32nd Conference on Broadcast Meteorology/31st Conference on Radar Meteorology/Fifth Conference on Coastal Atmospheric and Oceanic Prediction and Processes

Friday, 8 August 2003: 11:30 AM
Impact of temporal SST variations on a stratus-capped marine boundary layer
Tracy Haack, NRL, Monterey, CA; and S. D. Burk
Poster PDF (308.3 kB)
Global-scale coupled air-sea interaction processes that affect the climate have been well documented, but many subtle mesoscale coupled air-sea processes remain to be explored. In this study, prior to addressing the fully coupled air-sea problem, we investigate the impact of short-term SST variations on a modeled stratus-capped marine boundary layer (MABL). The SST time history is taken directly from measurements at a buoy (M1) in Monterey Bay, CA during a two-week period beginning 16 May 1999. The initial vertical profiles of wind, temperature, specific humidity, and cloud water content are taken from an intercomparison study of a stratus-topped MABL in which large eddy simulation (LES), cloud resolving, and 1D models participated (Moeng et al 1966; Bechtold et al 1966). We use the 1D version of the Coupled Ocean/Atmosphere Mesoscale Prediction System (COAMPSTM) in this study. Prior to examining the impact of the temporal SST variation, we test COAMPSTM against this intercomparison study case and demonstrate that the model forecasts the mean and turbulent profiles quite well as compared with the LES results; thus, we establish a benchmark (Case B) having fixed SST and weak upward surface buoyancy flux.

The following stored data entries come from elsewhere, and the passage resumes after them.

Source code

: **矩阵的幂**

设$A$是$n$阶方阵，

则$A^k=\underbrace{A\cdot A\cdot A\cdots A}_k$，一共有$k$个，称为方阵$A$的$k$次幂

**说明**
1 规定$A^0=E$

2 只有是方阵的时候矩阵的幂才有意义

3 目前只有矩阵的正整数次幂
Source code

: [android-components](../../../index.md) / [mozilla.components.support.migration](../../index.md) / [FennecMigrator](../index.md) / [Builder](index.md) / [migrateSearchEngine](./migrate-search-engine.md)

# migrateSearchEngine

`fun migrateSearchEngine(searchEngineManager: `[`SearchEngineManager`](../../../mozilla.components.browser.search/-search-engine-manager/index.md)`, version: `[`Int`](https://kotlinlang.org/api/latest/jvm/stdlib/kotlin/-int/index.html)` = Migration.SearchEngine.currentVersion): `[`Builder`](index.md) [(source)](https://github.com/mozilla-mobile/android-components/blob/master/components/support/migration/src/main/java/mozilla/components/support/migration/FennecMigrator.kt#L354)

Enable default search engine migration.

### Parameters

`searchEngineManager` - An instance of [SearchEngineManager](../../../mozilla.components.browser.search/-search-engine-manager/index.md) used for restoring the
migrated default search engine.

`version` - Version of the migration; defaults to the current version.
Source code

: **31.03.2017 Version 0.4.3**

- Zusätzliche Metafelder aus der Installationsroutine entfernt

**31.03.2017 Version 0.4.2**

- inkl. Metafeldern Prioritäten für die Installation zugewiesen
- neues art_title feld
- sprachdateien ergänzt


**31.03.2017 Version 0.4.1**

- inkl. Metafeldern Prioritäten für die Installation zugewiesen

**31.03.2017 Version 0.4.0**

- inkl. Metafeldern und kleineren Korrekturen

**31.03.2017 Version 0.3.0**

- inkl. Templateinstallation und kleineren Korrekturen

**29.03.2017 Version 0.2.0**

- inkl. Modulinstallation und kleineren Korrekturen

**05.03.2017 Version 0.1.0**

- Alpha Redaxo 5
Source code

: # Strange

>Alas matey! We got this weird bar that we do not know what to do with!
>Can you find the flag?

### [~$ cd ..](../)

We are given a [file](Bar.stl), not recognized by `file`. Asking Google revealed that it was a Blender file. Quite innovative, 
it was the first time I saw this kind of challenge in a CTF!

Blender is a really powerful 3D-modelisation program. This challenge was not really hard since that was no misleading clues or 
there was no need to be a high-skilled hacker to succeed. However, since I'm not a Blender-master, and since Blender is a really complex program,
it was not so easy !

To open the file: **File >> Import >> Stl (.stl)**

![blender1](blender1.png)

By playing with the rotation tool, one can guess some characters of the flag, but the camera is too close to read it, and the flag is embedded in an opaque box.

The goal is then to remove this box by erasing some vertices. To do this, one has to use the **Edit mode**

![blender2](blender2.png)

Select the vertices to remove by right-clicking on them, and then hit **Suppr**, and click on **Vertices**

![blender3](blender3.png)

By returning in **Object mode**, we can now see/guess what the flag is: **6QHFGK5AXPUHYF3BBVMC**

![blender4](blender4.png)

Sensitivity tests subsequently are performed using the observed temporally varying M1 SSTs that increase from 9C to 12.4C during the two-week simulation. The bulk of the increase (~3C) occurs over a 72-hour period near the middle of the period. In the first sensitivity simulation (Case S), the initial SST is sufficiently cooler than the air temperature that the surface layer remains stable, or near neutral, throughout the forecast. By adding a constant increment to the M1 SST time series data, we produce cases having differing surface stability, and are able to investigate the impact of both diurnal radiative forcing and time varying SST upon the marine cloud properties and variability. Thus, increasing the M1 values in the mean by a 3C increment produces a stable to unstable transition (Case T) during the forecast; an additional 2C increase produces a case with unstable surface forcing throughout (Case U). Each case shows varying levels of diurnal behavior due to cloud/radiation interactions; these diurnal changes in the MABL tend to be most prominent prior to the large ramp up in SST. After the SST jump, elevated surface fluxes and larger turbulent mixing cause the state variables to display more unsteady behavior, as well as dampen the diurnal signal in the integrated cloud liquid water (ICLW) amount. The stable case (S) produces the most pronounced diurnal signal in ICLW and the greatest cloud layer impact upon crossing the SST jump: peak mixing ratio of cloud liquid water decreases by 25%. In the unstable case (U), the cloud structure shows minimal change across the SST jump with peak cloud water mixing ratio diminishing by only 11%. Although these preliminary results are illuminating, much work remains.